Art by River Hennick
While the cast of “Rent” may measure life in seasons of love, I measure mine in movies. Name a time in my life, I’ll name a movie.
Christmas break 2016? “While You Were Sleeping.”
Finals week junior year? My ‘earth-shattering’ rewatch of “Hercules.”
Spring of 8th grade? “Simon Birch.”
The 2010 Labor day car ride home from St.Louis when I was sick with strep? “Scooby Doo 2.”
Movies are better than therapy ( I’ve never had therapy, but maybe I need it if I resort to movies to deal with my emotions). Maybe I’m just easily manipulated by the media, but my mood matches the movies I watch. Being thrown into another world, even if it is just “Scooby Doo 2,” entrances me.
The people I watch the movies with and the conversations cultivated from the movies resonate with me. Movies create dialogue that otherwise wouldn’t be had.

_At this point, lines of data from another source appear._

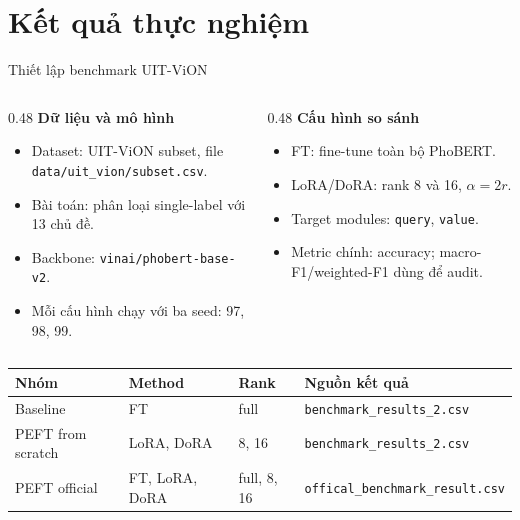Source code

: \documentclass[11pt,aspectratio=169]{beamer}
\begin{document}
\section{Kết quả thực nghiệm}

\begin{frame}{Thiết lập benchmark UIT-ViON}
\footnotesize
\begin{columns}[T]
\begin{column}{0.48\textwidth}
\textbf{Dữ liệu và mô hình}
\begin{itemize}
  \item Dataset: UIT-ViON subset, file \texttt{data/uit\_vion/subset.csv}.
  \item Bài toán: phân loại single-label với 13 chủ đề.
  \item Backbone: \texttt{vinai/phobert-base-v2}.
  \item Mỗi cấu hình chạy với ba seed: 97, 98, 99.
\end{itemize}
\end{column}

\begin{column}{0.48\textwidth}
\textbf{Cấu hình so sánh}
\begin{itemize}
  \item FT: fine-tune toàn bộ PhoBERT.
  \item LoRA/DoRA: rank 8 và 16, $\alpha = 2r$.
  \item Target modules: \texttt{query}, \texttt{value}.
  \item Metric chính: accuracy; macro-F1/weighted-F1 dùng để audit.
\end{itemize}
\end{column}
\end{columns}

\vspace{0.25cm}
\centering
\scriptsize
\begin{tabular}{llll}
\toprule
Nhóm & Method & Rank & Nguồn kết quả \\
\midrule
Baseline & FT & full & \texttt{benchmark\_results\_2.csv} \\
PEFT from scratch & LoRA, DoRA & 8, 16 & \texttt{benchmark\_results\_2.csv} \\
PEFT official & FT, LoRA, DoRA & full, 8, 16 & \texttt{offical\_benchmark\_result.csv} \\
\bottomrule
\end{tabular}
\end{frame}
\end{document}
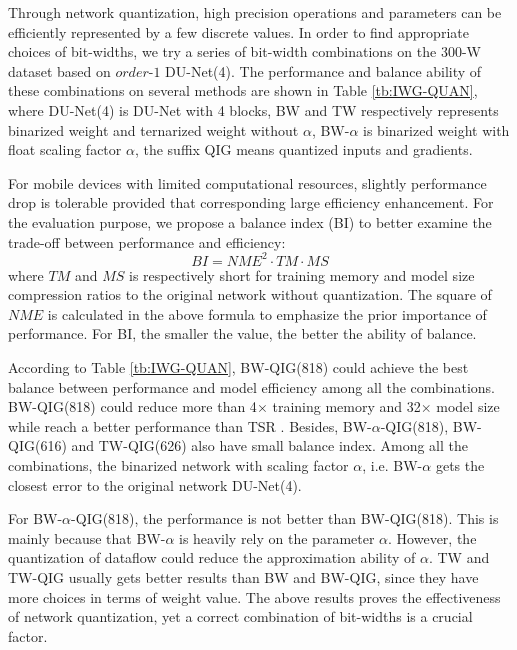 Through network quantization, high precision operations and parameters can be efficiently represented by a few discrete values. 
In order to find appropriate choices of bit-widths, we try a series of bit-width combinations on the 300-W dataset based on $order$-$1$ DU-Net(4). The performance and balance ability of these combinations on several methods are shown in Table \ref{tb:IWG-QUAN}, where DU-Net(4) is DU-Net with 4 blocks, BW and TW respectively represents binarized weight and ternarized weight without $\alpha$, BW-$\alpha$ is binarized weight with float scaling factor $\alpha$, the suffix QIG means quantized inputs and gradients. 

For mobile devices with limited computational resources, slightly performance drop is tolerable provided that corresponding large efficiency enhancement. For the evaluation purpose, we propose a balance index (BI) to better examine the trade-off between performance and efficiency: 
\begin{equation} \label{eq:bi}
BI = NME^2 \cdot TM \cdot MS  
\end{equation} 
where $TM$ and $MS$ is respectively short for training memory and model size compression ratios to the original network without quantization. The square of $NME$ is calculated in the above formula to emphasize the prior importance of performance. For BI, the smaller the value, the better the ability of balance.

According to Table \ref{tb:IWG-QUAN}, BW-QIG(818) could achieve the best balance between performance and model efficiency among all the combinations. BW-QIG(818) could reduce more than 4$\times$ training memory and 32$\times$ model size while reach a better performance than TSR \cite{lv2017deep}. Besides, BW-$\alpha$-QIG(818),  BW-QIG(616) and TW-QIG(626) also have small balance index. Among all the combinations, the binarized network with scaling factor $\alpha$, i.e. BW-$\alpha$ gets the closest error to the original network DU-Net(4).


For BW-$\alpha$-QIG(818), the performance is not better than BW-QIG(818). This is mainly because that BW-$\alpha$ is heavily rely on the parameter $\alpha$. However, the quantization of dataflow could reduce the approximation ability of $\alpha$. TW and TW-QIG usually gets better results than BW and BW-QIG, since they have more choices in terms of weight value. The above results proves the effectiveness of network quantization, yet a correct combination of bit-widths is a crucial factor.


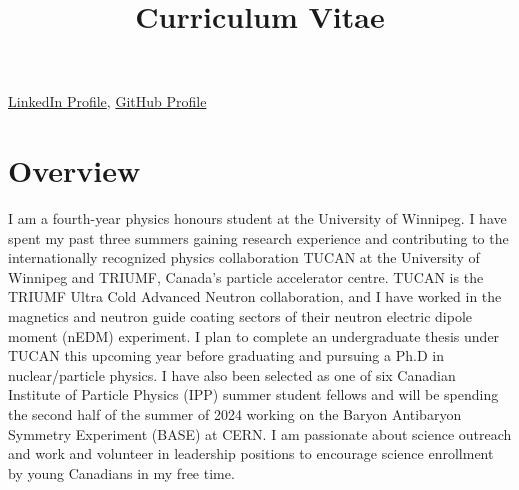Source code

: \documentclass[11pt,roman]{moderncv} %
\title{Curriculum Vitae}
\begin{document}









\makecvtitle %

\href{https://www.linkedin.com/in/thomas-hepworth/}{LinkedIn Profile},
\href{https://github.com/thepworth3?tab=repositories}{GitHub Profile}
\section{Overview}
 I am a fourth-year physics honours student at the University of Winnipeg. I have spent my past three summers gaining research experience and contributing to the internationally recognized physics collaboration TUCAN at the University of Winnipeg and TRIUMF, Canada's particle accelerator centre. TUCAN is the TRIUMF Ultra Cold Advanced Neutron collaboration, and I have worked in the magnetics and neutron guide coating sectors of their neutron electric dipole moment (nEDM) experiment. I plan to complete an undergraduate thesis under TUCAN this upcoming year before graduating and pursuing a Ph.D in nuclear/particle physics. I have also been selected as one of six Canadian Institute of Particle Physics (IPP) summer student fellows and will be spending the second half of the summer of 2024 working on the Baryon Antibaryon Symmetry Experiment (BASE) at CERN. I am passionate about science outreach and work and volunteer in leadership positions to encourage science enrollment by young Canadians in my free time. 
\end{document}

Recently my friends and I chatted outside amc for a hour after seeing the movie “Eighth Grade” and comparing our own cringey eighth grade moments.
I am a big believer that there is so such thing as a favorite movie, but if I could go back in time and rewatch a movie again for the first time it would be “Big Hero 6.”
If I had to select a movie off the metaphorical DVD shelf that encapsulated my childhood relationship with my sister, I would walk on over to the B’s (this metaphorical DVD shelf is alphabetized) and dust off the dvd with the giant squish-mellow robot on the front.
I had to watch “Big Hero 6” with my little sister. In my 14 year old mind I was way too ~mature~ for Pixar movies— I mean I was over 13 so PG -13 only thank you very much! I was slumped on the futon with a scowl, my Pinterest DM’s pulled up on my iPhone 5s and ready to ignore the movie to spite my sister. One issue though — Pixar is always good. Always.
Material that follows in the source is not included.